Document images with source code
Start of Block
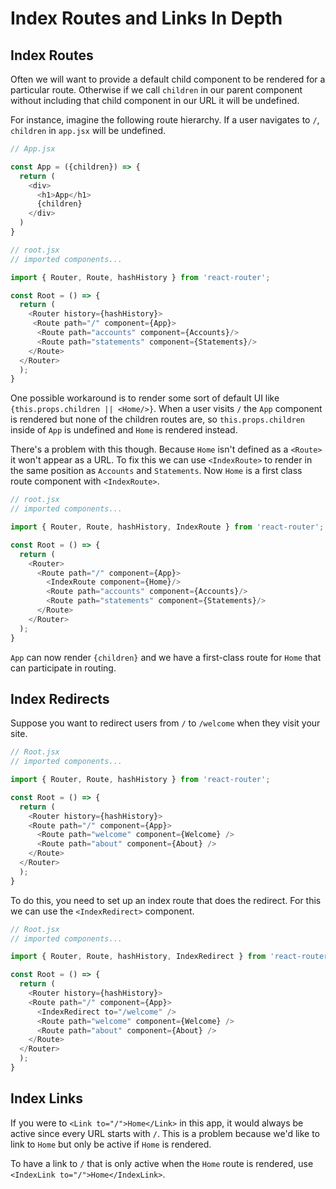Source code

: # Index Routes and Links In Depth

## Index Routes

Often we will want to provide a default child component to be rendered for a
particular route. Otherwise if we call `children` in our parent component
without including that child component in our URL it will be undefined.

For instance, imagine the following route hierarchy. If a user navigates to `/`,
`children` in `app.jsx` will be undefined.

```js
// App.jsx

const App = ({children}) => {
  return (
    <div>
      <h1>App</h1>
      {children}
    </div>
  )
}

// root.jsx
// imported components...

import { Router, Route, hashHistory } from 'react-router';

const Root = () => {
  return (
    <Router history={hashHistory}>
     <Route path="/" component={App}>
      <Route path="accounts" component={Accounts}/>
      <Route path="statements" component={Statements}/>
    </Route>
  </Router>
  );
}
```

One possible workaround is to render some sort of default UI like
`{this.props.children || <Home/>}`. When a user visits `/` the `App` component
is rendered but none of the children routes are, so `this.props.children` inside of
`App` is undefined and `Home` is rendered instead.

There's a problem with this though. Because `Home` isn't defined as a `<Route>`
it won't appear as a URL. To fix this we can use `<IndexRoute>` to render in the same position
as `Accounts` and `Statements`. Now `Home` is a first class route component with `<IndexRoute>`.

```js
// root.jsx
// imported components...

import { Router, Route, hashHistory, IndexRoute } from 'react-router';

const Root = () => {
  return (
    <Router>
      <Route path="/" component={App}>
        <IndexRoute component={Home}/>
        <Route path="accounts" component={Accounts}/>
        <Route path="statements" component={Statements}/>
      </Route>
    </Router>
  );
}
```

`App` can now render `{children}` and we have a first-class
route for `Home` that can participate in routing.

## Index Redirects

Suppose you want to redirect users from `/` to `/welcome` when they
visit your site.

```js
// Root.jsx
// imported components...

import { Router, Route, hashHistory } from 'react-router';

const Root = () => {
  return (
    <Router history={hashHistory}>
    <Route path="/" component={App}>
      <Route path="welcome" component={Welcome} />
      <Route path="about" component={About} />
    </Route>
  </Router>
  );
}

```

To do this, you need to set up an index route that does the redirect.
For this we can use the `<IndexRedirect>` component.

```js
// Root.jsx
// imported components...

import { Router, Route, hashHistory, IndexRedirect } from 'react-router';

const Root = () => {
  return (
    <Router history={hashHistory}>
    <Route path="/" component={App}>
      <IndexRedirect to="/welcome" />
      <Route path="welcome" component={Welcome} />
      <Route path="about" component={About} />
    </Route>
  </Router>
  );
}

```

## Index Links

If you were to `<Link to="/">Home</Link>` in this app, it would always
be active since every URL starts with `/`. This is a problem because
we'd like to link to `Home` but only be active if `Home` is rendered.

To have a link to `/` that is only active when the `Home` route is
rendered, use `<IndexLink to="/">Home</IndexLink>`.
End of Block
● **TASK OBJECTIVE**:
Among the lines above, list those that contain the word "react".

● **RESPONSE AREA**:
import { Router, Route, hashHistory } from 'react-router';
import { Router, Route, hashHistory, IndexRoute } from 'react-router';
import { Router, Route, hashHistory } from 'react-router';
import { Router, Route, hashHistory, IndexRedirect } from 'react-router';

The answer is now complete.